La semana pasada, mientras echaba la vista por los estantes de la librería a la que voy habitualmente, descubrí y compré, con ánimo renovado y en una edición de bolsillo, Meridiano de sangre (1985), deseoso de demostrarme que había juzgado mal, a pesar de los muchos intentos anteriores, al escritor estadounidense. ¿Qué podemos decir de este libro después de haber recorrido sus casi cuatrocientas páginas? Por lo que atañe a su argumento, poco puede expresarse más que esto: un dispar grupo de hombres renegados y despreciables recorren, mediado el siglo XIX, las zonas desérticas del sur de los Estados Unidos y México, cazando indios y sufriendo distintos contratiempos asociados a esta tarea.
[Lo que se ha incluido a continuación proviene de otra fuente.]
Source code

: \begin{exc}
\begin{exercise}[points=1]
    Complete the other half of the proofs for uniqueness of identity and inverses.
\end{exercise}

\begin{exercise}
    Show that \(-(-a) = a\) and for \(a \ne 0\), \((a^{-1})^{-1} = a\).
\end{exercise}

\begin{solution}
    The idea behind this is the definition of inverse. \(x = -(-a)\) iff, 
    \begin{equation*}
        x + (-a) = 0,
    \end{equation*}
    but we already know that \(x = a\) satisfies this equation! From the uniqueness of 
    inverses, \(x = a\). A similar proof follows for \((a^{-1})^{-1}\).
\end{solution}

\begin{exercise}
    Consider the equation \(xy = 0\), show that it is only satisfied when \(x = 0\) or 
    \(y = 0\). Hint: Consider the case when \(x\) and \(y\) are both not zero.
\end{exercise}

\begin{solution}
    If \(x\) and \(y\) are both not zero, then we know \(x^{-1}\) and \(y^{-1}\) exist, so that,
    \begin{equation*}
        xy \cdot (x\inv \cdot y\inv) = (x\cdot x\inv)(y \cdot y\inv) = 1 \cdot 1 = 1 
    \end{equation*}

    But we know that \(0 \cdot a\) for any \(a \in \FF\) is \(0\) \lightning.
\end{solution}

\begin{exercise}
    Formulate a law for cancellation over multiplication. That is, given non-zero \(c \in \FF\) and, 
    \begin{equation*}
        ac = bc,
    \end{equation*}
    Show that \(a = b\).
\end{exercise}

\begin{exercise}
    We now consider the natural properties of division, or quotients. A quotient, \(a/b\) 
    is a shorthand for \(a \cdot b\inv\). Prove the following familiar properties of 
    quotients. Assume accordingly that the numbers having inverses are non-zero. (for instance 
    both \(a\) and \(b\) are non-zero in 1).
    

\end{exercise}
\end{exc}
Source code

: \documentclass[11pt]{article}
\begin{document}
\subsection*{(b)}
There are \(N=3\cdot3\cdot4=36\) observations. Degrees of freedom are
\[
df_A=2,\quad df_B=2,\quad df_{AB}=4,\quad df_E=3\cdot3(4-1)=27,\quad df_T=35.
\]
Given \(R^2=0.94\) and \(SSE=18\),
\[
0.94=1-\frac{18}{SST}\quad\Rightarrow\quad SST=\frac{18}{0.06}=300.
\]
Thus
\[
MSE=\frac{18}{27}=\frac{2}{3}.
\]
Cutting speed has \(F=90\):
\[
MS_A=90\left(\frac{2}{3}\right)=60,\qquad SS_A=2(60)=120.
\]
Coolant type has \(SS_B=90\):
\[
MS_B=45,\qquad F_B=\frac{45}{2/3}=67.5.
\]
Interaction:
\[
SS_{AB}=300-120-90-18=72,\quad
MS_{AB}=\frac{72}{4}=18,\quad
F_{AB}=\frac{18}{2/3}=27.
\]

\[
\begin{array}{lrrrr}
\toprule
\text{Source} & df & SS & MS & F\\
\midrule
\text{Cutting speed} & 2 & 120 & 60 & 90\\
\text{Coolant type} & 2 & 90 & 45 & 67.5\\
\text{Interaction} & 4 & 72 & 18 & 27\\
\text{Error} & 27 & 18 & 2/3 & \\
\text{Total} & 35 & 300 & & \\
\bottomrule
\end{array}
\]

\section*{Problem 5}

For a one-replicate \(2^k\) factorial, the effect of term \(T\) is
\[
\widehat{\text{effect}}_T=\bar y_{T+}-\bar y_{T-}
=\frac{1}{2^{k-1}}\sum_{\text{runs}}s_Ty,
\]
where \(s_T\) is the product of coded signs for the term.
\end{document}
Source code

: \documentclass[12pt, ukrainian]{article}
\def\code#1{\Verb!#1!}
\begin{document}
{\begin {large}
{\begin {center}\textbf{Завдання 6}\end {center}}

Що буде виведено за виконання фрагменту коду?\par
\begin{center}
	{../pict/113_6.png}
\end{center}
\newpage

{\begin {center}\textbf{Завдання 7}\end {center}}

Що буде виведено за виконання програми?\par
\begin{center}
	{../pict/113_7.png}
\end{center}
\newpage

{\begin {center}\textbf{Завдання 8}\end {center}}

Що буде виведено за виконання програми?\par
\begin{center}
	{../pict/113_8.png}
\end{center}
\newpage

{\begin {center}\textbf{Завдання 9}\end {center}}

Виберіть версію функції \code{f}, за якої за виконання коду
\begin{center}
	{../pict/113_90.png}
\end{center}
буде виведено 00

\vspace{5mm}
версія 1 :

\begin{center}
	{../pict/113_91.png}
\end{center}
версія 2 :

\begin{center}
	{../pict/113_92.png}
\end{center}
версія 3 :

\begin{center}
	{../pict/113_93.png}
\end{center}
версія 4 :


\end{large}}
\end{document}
Así escrito, el libro puede parecer más interesante de lo que en realidad es, puesto que McCarthy ofrece una historia tan árida y desprovista de emoción que termina por resultar, una vez más, inapetente. El libro se intenta salvar, de todos modos, a través de tres factores distintos: la representación de una violencia descarnada, con la que intenta sacar al lector del sopor en el que lo ha sumido; el juez Holden, personaje que es un pastiche extemporáneo de Heráclito y Nietzsche; y con la mezcla de descripciones poéticas del paisaje, por un lado, con un lenguaje técnico (geología, botánica, zoología, vestimenta, etc.).
Por lo que respecta al primer punto, el de la violencia, McCarthy busca siempre la imagen fácil y brutal que atosigue la imaginación del lector y le provoque un crudo rechazo, pero sin invitar realmente, como contrapunto, a la reflexión sobre sus causas; en cuanto al juez Holden, se le ven las costuras por todas partes y no parece estar vivo, sino ser simplemente una excusa para expresar ideas egoístas y manidas cosmovisiones con grandilocuencia y sadismo, mezcladas, asimismo, con actitudes excéntricas incomprensibles; con relación al lenguaje, son las descripciones las que intentan elevar estéticamente el texto, un texto que en sí mismo no representa nada ni por asomo excepcional: los paisajes y el firmamento están vivos, mientras que los personajes son demasiado teatrales cuando intercambian más de dos frases; sólo cuando son secos tienen la excusa de parecer creíbles. Las escenas son muchas veces forzadas en su pintoresquismo, si no véase la siguiente presentación y cómo peca de aglutinar elementos desagradables demasiado artificialmente con tal de darnos asco y soprendernos:
El idiota [que está en una jaula encerrado] era menudo y deforme y tenía la cara sucia de heces y se puso a mear hacia ellos con cansina hostilidad mientras mordía un zurullo en silencio.
Aún así, no todo el libro es un desierto, pues también hay situaciones que consiguen captar nuestra atención para bien, aunque se cuenten con los dedos de una mano. Por eso creo que personas con un bagaje medio u alto de lecturas no podrán encontrar nada de interés, nada de valor en este libro. Apenas tiene treinta páginas interesantes: Don DeLillo, Philip Roth o incluso Paul Auster están muy por encima de McCarthy en el arte de la novela, en el arte de hacernos creer las historias que surgen de sus cabezas. Ahora bien, ¿volveré a leer a McCarthy? Todo apunta a que no.